→ **Your instructions**: Here are some records; copy every line that holds the word "ImagesReadme".

→ **Entries shown**:
____

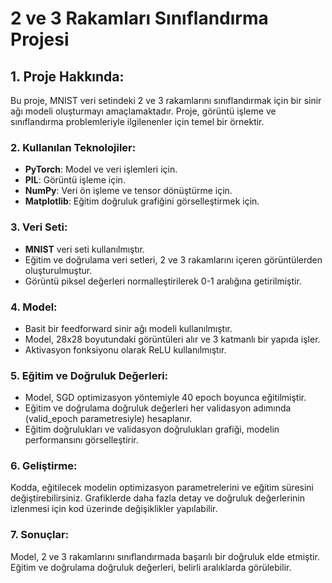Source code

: # 2 ve 3 Rakamları Sınıflandırma Projesi

## 1. Proje Hakkında:
Bu proje, MNIST veri setindeki 2 ve 3 rakamlarını sınıflandırmak için bir sinir ağı modeli oluşturmayı amaçlamaktadır. Proje, görüntü işleme ve sınıflandırma problemleriyle ilgilenenler için temel bir örnektir.

### 2. Kullanılan Teknolojiler:
- **PyTorch**: Model ve veri işlemleri için.
- **PIL**: Görüntü işleme için.
- **NumPy**: Veri ön işleme ve tensor dönüştürme için.
- **Matplotlib**: Eğitim doğruluk grafiğini görselleştirmek için.

### 3. Veri Seti:
- **MNIST** veri seti kullanılmıştır.
- Eğitim ve doğrulama veri setleri, 2 ve 3 rakamlarını içeren görüntülerden oluşturulmuştur.
- Görüntü piksel değerleri normalleştirilerek 0-1 aralığına getirilmiştir.

### 4. Model:
- Basit bir feedforward sinir ağı modeli kullanılmıştır.
- Model, 28x28 boyutundaki görüntüleri alır ve 3 katmanlı bir yapıda işler.
- Aktivasyon fonksiyonu olarak ReLU kullanılmıştır.

### 5. Eğitim ve Doğruluk Değerleri:
- Model, SGD optimizasyon yöntemiyle 40 epoch boyunca eğitilmiştir.
- Eğitim ve doğrulama doğruluk değerleri her validasyon adımında (valid_epoch parametresiyle) hesaplanır.
- Eğitim doğrulukları ve validasyon doğrulukları grafiği, modelin performansını görselleştirir.


### 6. Geliştirme:
Kodda, eğitilecek modelin optimizasyon parametrelerini ve eğitim süresini değiştirebilirsiniz. Grafiklerde daha fazla detay ve doğruluk değerlerinin izlenmesi için kod üzerinde değişiklikler yapılabilir.

### 7. Sonuçlar:
Model, 2 ve 3 rakamlarını sınıflandırmada başarılı bir doğruluk elde etmiştir.
Eğitim ve doğrulama doğruluk değerleri, belirli aralıklarda görülebilir.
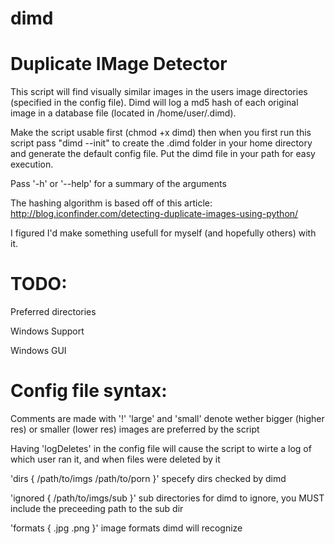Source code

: # dimd
# Duplicate IMage Detector

This script will find visually similar images in the users image directories (specified in the config file). Dimd will log a md5 hash of each original image in a database file (located in /home/user/.dimd). 

Make the script usable first (chmod +x dimd) then when you first run this script pass "dimd --init" to create the .dimd folder in your home directory and generate the default config file. Put the dimd file in your path for easy execution.

Pass '-h' or '--help' for a summary of the arguments

The hashing algorithm is based off of this article: http://blog.iconfinder.com/detecting-duplicate-images-using-python/

I figured I'd make something usefull for myself (and hopefully others) with it. 

# TODO:
Preferred directories

Windows Support

Windows GUI

# Config file syntax:

Comments are made with '!'
'large' and 'small' denote wether bigger (higher res) or smaller (lower res) images are preferred by the script

Having 'logDeletes' in the config file will cause the script to wirte a log of which user ran it, and when files were deleted by it

'dirs
{
  /path/to/imgs
  /path/to/porn
}'  specefy dirs checked by dimd

'ignored
{
  /path/to/imgs/sub
}'  sub directories for dimd to ignore, you MUST include the preceeding path to the sub dir

'formats
{
  .jpg
  .png
}'  image formats dimd will recognize
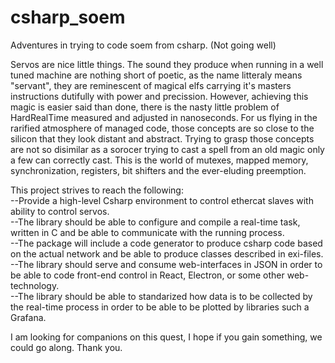 # csharp_soem
Adventures in trying to code soem from csharp. (Not going well)

Servos are nice little things. The sound they produce when running in a well tuned machine are nothing short of poetic, as the name litteraly means "servant", they are reminescent of magical elfs carrying it's masters instructions dutifully with power and precission.
However, achieving this magic is easier said than done, there is the nasty little problem of HardRealTime measured and adjusted in nanoseconds. For us flying in the rarified atmosphere of managed code, those concepts are so close to the silicon that they look distant and abstract. Trying to grasp those concepts are not so disimilar as a sorocer trying to cast a spell from an old magic only a few can correctly cast. This is the world of mutexes, mapped memory, synchronization, registers, bit shifters and the ever-eluding preemption.

This project strives to reach the following:<br>
--Provide a high-level Csharp environment to control ethercat slaves with ability to control servos.<br>
--The library should be able to configure and compile a real-time task, written in C and be able to communicate with the running process.<br>
--The package will include a code generator to produce csharp code based on the actual network and be able to produce classes described in exi-files.<br>
--The library should serve and consume web-interfaces in JSON in order to be able to code front-end control in React, Electron, or some other web-technology.<br>
--The library should be able to standarized how data is to be collected by the real-time process in order to be able to be plotted by libraries such a Grafana.<br>

I am looking for companions on this quest, I hope if you gain something, we could go along.
Thank you.
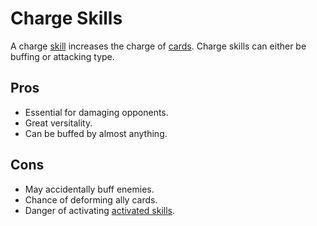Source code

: # Charge Skills
A charge [skill](../Rules4v3/Cards_and_Skills.md/#skill) increases the charge of [cards](../Rules4v3/Cards_and_Skills.md/#cards).
Charge skills can either be buffing or attacking type.
## Pros
- Essential for damaging opponents.
- Great versitality.
- Can be buffed by almost anything.
## Cons
- May accidentally buff enemies.
- Chance of deforming ally cards.
- Danger of activating [activated skills](./Activated_Skills.md).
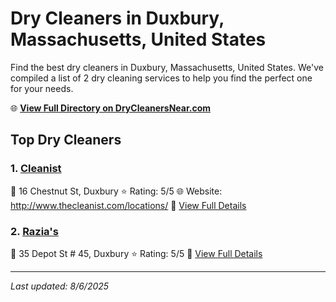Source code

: # Dry Cleaners in Duxbury, Massachusetts, United States

Find the best dry cleaners in Duxbury, Massachusetts, United States. We've compiled a list of 2 dry cleaning services to help you find the perfect one for your needs.

🌐 **[View Full Directory on DryCleanersNear.com](https://drycleanersnear.com/city/US/Massachusetts/Duxbury)**

## Top Dry Cleaners

### 1. [Cleanist](https://drycleanersnear.com/dryCleaner/68819444a2f5b6ba0749a4c9/cleanist)
📍 16 Chestnut St, Duxbury
⭐ Rating: 5/5
🌐 Website: http://www.thecleanist.com/locations/
🔗 [View Full Details](https://drycleanersnear.com/dryCleaner/68819444a2f5b6ba0749a4c9/cleanist)

### 2. [Razia's](https://drycleanersnear.com/dryCleaner/68819459a2f5b6ba0749a572/razia-s)
📍 35 Depot St # 45, Duxbury
⭐ Rating: 5/5
🔗 [View Full Details](https://drycleanersnear.com/dryCleaner/68819459a2f5b6ba0749a572/razia-s)


---

*Last updated: 8/6/2025*
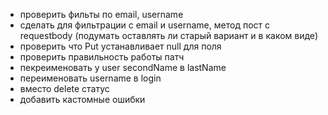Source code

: - проверить фильты по email, username
- сделать для фильтрации с email и username, метод пост с requestbody (подумать оставлять ли старый вариант и в каком виде)
- проверить что Put устанавливает null для поля
- проверить правильность работы патч
- пекреименовать у user secondName в lastName
- переименовать username в login
- вместо delete статус
- добавить кастомные ошибки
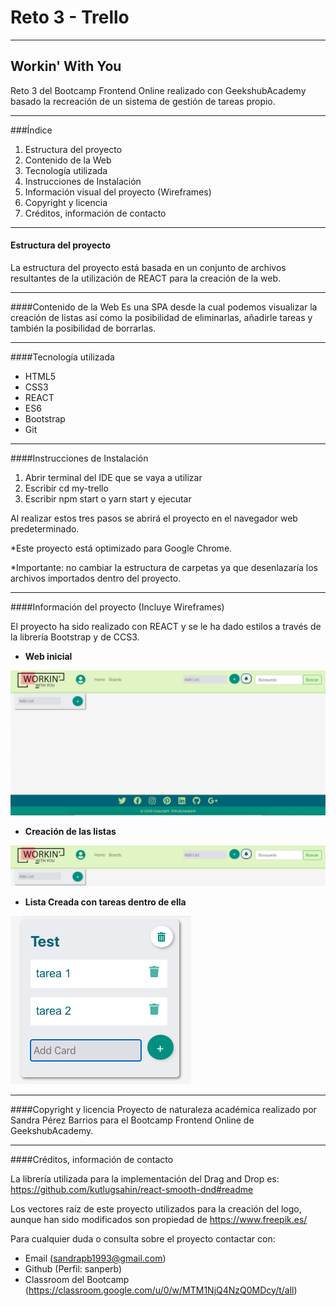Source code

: # Reto 3 - Trello
---
## Workin' With You

Reto 3 del Bootcamp Frontend Online realizado con GeekshubAcademy basado la recreación de un sistema de gestión de tareas propio.

---

###Índice

1. Estructura del proyecto
2. Contenido de la Web
3. Tecnología utilizada
4. Instrucciones de Instalación
5. Información visual del proyecto (Wireframes)
5. Copyright y licencia
6. Créditos, información de contacto

---

#### Estructura del proyecto
La estructura del proyecto está basada en un conjunto de archivos resultantes de la utilización de REACT para la creación de la web.


---


####Contenido de la Web
Es una SPA desde la cual podemos visualizar la creación de listas así como la posibilidad de eliminarlas, añadirle tareas y también la posibilidad de borrarlas.

---

####Tecnología utilizada
- HTML5
- CSS3
- REACT
- ES6
- Bootstrap
- Git


---

####Instrucciones de Instalación
1. Abrir terminal del IDE que se vaya a utilizar
2. Escribir cd my-trello
3. Escribir npm start o yarn start y ejecutar

Al realizar estos tres pasos se abrirá el proyecto en el navegador web predeterminado.

*Este proyecto está optimizado para Google Chrome.

*Importante: no cambiar la estructura de carpetas ya que desenlazaría los archivos importados dentro del proyecto.

---

####Información del proyecto (Incluye Wireframes)

El proyecto ha sido realizado con REACT y se le ha dado estilos a través de la librería Bootstrap y de CCS3.

- **Web inicial**

![Web inicio](/IMG/ImagesReadme/inicio.png)

- **Creación de las listas**

![Creación de las listas](/IMG/ImagesReadme/anadir-lista.png)

- **Lista Creada con tareas dentro de ella**

![Lista Creada con tareas](/IMG/ImagesReadme/lista-tareas.png)

---

####Copyright y licencia
Proyecto de naturaleza académica realizado por Sandra Pérez Barrios para el Bootcamp Frontend Online de GeekshubAcademy.

---

####Créditos, información de contacto

La librería utilizada para la implementación del Drag and Drop es:
https://github.com/kutlugsahin/react-smooth-dnd#readme

Los vectores raíz de este proyecto utilizados para la creación del logo, aunque han sido modificados son propiedad de https://www.freepik.es/

Para cualquier duda o consulta sobre el proyecto contactar con:
- Email (sandrapb1993@gmail.com)
- Github (Perfil: sanperb)
- Classroom del Bootcamp (https://classroom.google.com/u/0/w/MTM1NjQ4NzQ0MDcy/t/all)
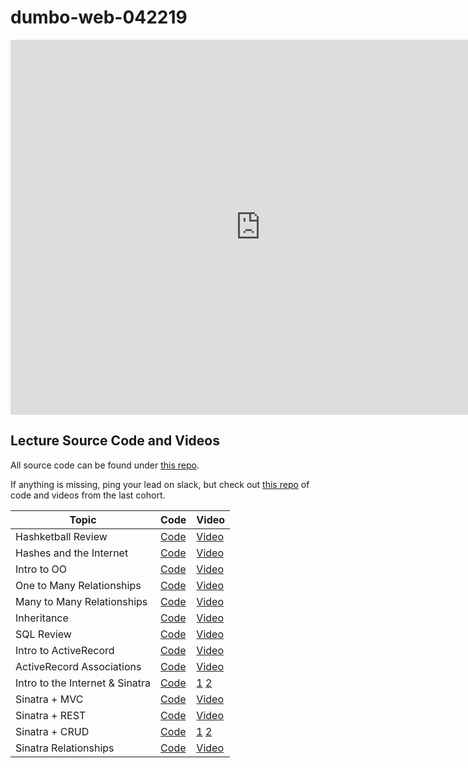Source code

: # dumbo-web-042219
<iframe src="https://calendar.google.com/calendar/embed?src=flatironschool.com_8ih4tr73u41emo8udggc3l57ks%40group.calendar.google.com&ctz=America%2FNew_York" style="border: 0" width="800" height="600" frameborder="0" scrolling="no"></iframe>

## Lecture Source Code and Videos

All source code can be found under [this repo](https://github.com/learn-co-students/dumbo-web-042219/).

If anything is missing, ping your lead on slack, but check out [this repo](https://github.com/learn-co-curriculum/dumbo-web-040119/) of code and videos from the last cohort.

| **Topic**                  | **Code**                               | **Video**                        |
| -------------------------- | -------------------------------------  | ----------------------------     |
| Hashketball Review         | [Code][hashketball-code]               | [Video][hashketball-vid]         |
| Hashes and the Internet    | [Code][hashes-internet-code]           | [Video][hashes-internet-video]   |
| Intro to OO                | [Code][intro-oo-code]                  | [Video][intro-oo-video]          |
| One to Many Relationships  | [Code][one-many-code]                  | [Video][one-many-video]          |
| Many to Many Relationships | [Code][many-many-code]                 | [Video][many-many-video]         |
| Inheritance                | [Code][inheritance-code]               | [Video][inheritance-video]       |
| SQL Review                 | [Code][sql-review-code]                | [Video][sql-review-video]        |
| Intro to ActiveRecord      | [Code][intro-ar-code]                  | [Video][intro-ar-video]          |
| ActiveRecord Associations  | [Code][ar-associations-code]           | [Video][ar-associations-video]   |
| Intro to the Internet & Sinatra | [Code][internet-sinatra-code] | [1][internet-sinatra-video1] [2][internet-sinatra-video2] |
| Sinatra + MVC              | [Code][sinatra-mvc-code]               | [Video][sinatra-mvc-video]       |
| Sinatra + REST             | [Code][sinatra-rest-code]              | [Video][sinatra-rest-video]      |
| Sinatra + CRUD             | [Code][sinatra-crud-code]              | [1][sinatra-crud-video1] [2][sinatra-crud-video2] |
| Sinatra Relationships      | [Code][sinatra-rel-code]               | [Video][sinatra-rel-video]       |


[hashketball-vid]: http://youtu.be/z1QM8u5SdDw
[hashketball-code]: https://github.com/learn-co-students/dumbo-web-042219/tree/master/01-hashketball-review

[hashes-internet-code]: https://github.com/learn-co-students/dumbo-web-042219/tree/master/02-hashes-internet
[hashes-internet-video]: https://youtu.be/ivpBQkmqQ7w

[intro-oo-code]: https://github.com/learn-co-students/dumbo-web-042219/tree/master/03-OO
[intro-oo-video]: http://youtu.be/1DM49yz9uIw

[one-many-code]: https://github.com/learn-co-students/dumbo-web-042219/tree/master/04-one-to-many/
[one-many-video]: http://youtu.be/hBFW3VPhsd8

[many-many-code]: https://github.com/learn-co-students/dumbo-web-042219/tree/master/05-many-to-many/
[many-many-video]: http://youtu.be/w6dCFxw2BEk

[inheritance-code]: https://github.com/learn-co-students/dumbo-web-042219/tree/master/06-inheritance/
[inheritance-video]: http://youtu.be/4ub319IsCAQ

[sql-review-code]: https://github.com/learn-co-students/dumbo-web-042219/tree/master/07-sql-review/
[sql-review-video]: http://youtu.be/ekySk63uLHs

[intro-ar-code]: https://github.com/learn-co-students/dumbo-web-042219/tree/master/08-active-record-intro/
[intro-ar-video]: http://youtu.be/So8b6-Zti8A

[ar-associations-code]: https://github.com/learn-co-students/dumbo-web-042219/tree/master/09-ar-associations/
[ar-associations-video]: http://youtu.be/uf2JlDoSJnQ

[internet-sinatra-code]: https://github.com/learn-co-students/dumbo-web-042219/tree/master/09-intro-sinatra-internet
[internet-sinatra-video1]: https://youtu.be/wZ81Iqvs2Yc
[internet-sinatra-video2]: https://youtu.be/OT_bNoWAoQw

[sinatra-mvc-code]: https://github.com/learn-co-students/dumbo-web-042219/tree/master/10-sinatra-mvc
[sinatra-mvc-video]: https://youtu.be/k_fP3hFyWIQ

[sinatra-rest-code]: https://github.com/learn-co-students/dumbo-web-042219/tree/master/11-sinatra-rest/students
[sinatra-rest-video]: https://youtu.be/nP-JFqe8SLg

[sinatra-crud-code]: https://github.com/learn-co-students/dumbo-web-042219/tree/master/11-sinatra-rest/students
[sinatra-crud-video1]: https://youtu.be/ZlXd-1by1MA
[sinatra-crud-video2]: https://youtu.be/wrRP2Pa0lCE

[sinatra-rel-code]: https://github.com/learn-co-students/dumbo-web-042219/tree/master/12-sinatra-relationships/students
[sinatra-rel-video]: https://youtu.be/LdcqIZvGU5Y

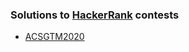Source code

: ### Solutions to [HackerRank](https://www.hackerrank.com/) contests

 * [ACSGTM2020](https://www.hackerrank.com/contests/acsgtm2020/challenges)
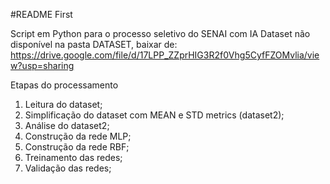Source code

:#README First

Script em Python para o processo seletivo do SENAI com IA
Dataset não disponível na pasta DATASET, baixar de: https://drive.google.com/file/d/17LPP_ZZprHIG3R2f0Vhg5CyfFZOMvlia/view?usp=sharing

Etapas do processamento

1. Leitura do dataset;
2. Simplificação do dataset com MEAN e STD metrics (dataset2);
3. Análise do dataset2;
4. Construção da rede MLP;
5. Construção da rede RBF;
6. Treinamento das redes;
7. Validação das redes;
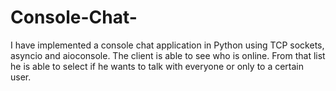 # Console-Chat-
I have implemented a console chat application in Python using TCP sockets, asyncio and aioconsole. The client is able to see who is online. From that list he is able to select if he wants to talk with everyone or only to a certain user.
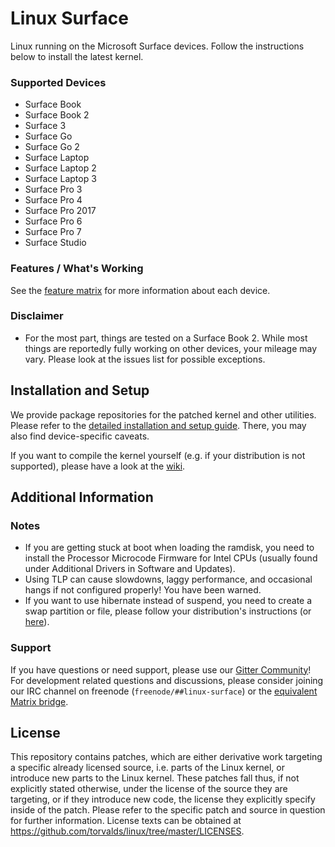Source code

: # Linux Surface

Linux running on the Microsoft Surface devices.
Follow the instructions below to install the latest kernel.

### Supported Devices

* Surface Book
* Surface Book 2
* Surface 3
* Surface Go
* Surface Go 2
* Surface Laptop
* Surface Laptop 2
* Surface Laptop 3
* Surface Pro 3
* Surface Pro 4
* Surface Pro 2017
* Surface Pro 6
* Surface Pro 7
* Surface Studio

### Features / What's Working

See the [feature matrix](https://github.com/linux-surface/linux-surface/wiki/Supported-Devices-and-Features#feature-matrix) for more information about each device.

### Disclaimer

* For the most part, things are tested on a Surface Book 2.
  While most things are reportedly fully working on other devices, your mileage may vary.
  Please look at the issues list for possible exceptions. 

## Installation and Setup

We provide package repositories for the patched kernel and other utilities.
Please refer to the [detailed installation and setup guide][wiki-setup]. There,
you may also find device-specific caveats.

If you want to compile the kernel yourself (e.g. if your distribution is not supported), please have a look at the [wiki][wiki-compiling].

## Additional Information

### Notes

* If you are getting stuck at boot when loading the ramdisk, you need to install the Processor Microcode Firmware for Intel CPUs (usually found under Additional Drivers in Software and Updates).
* Using TLP can cause slowdowns, laggy performance, and occasional hangs if not configured properly! You have been warned.
* If you want to use hibernate instead of suspend, you need to create a swap partition or file, please follow your distribution's instructions (or [here][hibernate-setup]).

### Support

If you have questions or need support, please use our [Gitter Community][gitter]!
For development related questions and discussions, please consider joining our IRC channel on freenode (`freenode/##linux-surface`) or the [equivalent Matrix bridge](https://matrix.to/#/#freenode_##linux-surface:matrix.org).

## License
This repository contains patches, which are either derivative work targeting a specific already licensed source, i.e. parts of the Linux kernel, or introduce new parts to the Linux kernel.
These patches fall thus, if not explicitly stated otherwise, under the license of the source they are targeting, or if they introduce new code, the license they explicitly specify inside of the patch.
Please refer to the specific patch and source in question for further information.
License texts can be obtained at https://github.com/torvalds/linux/tree/master/LICENSES.

[wiki-setup]: https://github.com/linux-surface/linux-surface/wiki/Installation-and-Setup
[wiki-setup-post]: https://github.com/linux-surface/linux-surface/wiki/Installation-and-Setup#post-installation
[wiki-repos]: https://github.com/linux-surface/linux-surface/wiki/Package-Repositories
[wiki-secure-boot]: https://github.com/linux-surface/linux-surface/wiki/Secure-Boot
[wiki-compiling]: https://github.com/linux-surface/linux-surface/wiki/Compiling-the-Kernel-from-Source

[gitter]: https://gitter.im/linux-surface
[hibernate-setup]: https://fitzcarraldoblog.wordpress.com/2018/07/14/configuring-lubuntu-18-04-to-enable-hibernation-using-a-swap-file
[releases]: https://github.com/linux-surface/linux-surface/releases

[linux-surface-kernel]: https://github.com/linux-surface/kernel/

____

→ **Response for this exercise**:
![Web inicio](/IMG/ImagesReadme/inicio.png)
![Creación de las listas](/IMG/ImagesReadme/anadir-lista.png)
![Lista Creada con tareas](/IMG/ImagesReadme/lista-tareas.png)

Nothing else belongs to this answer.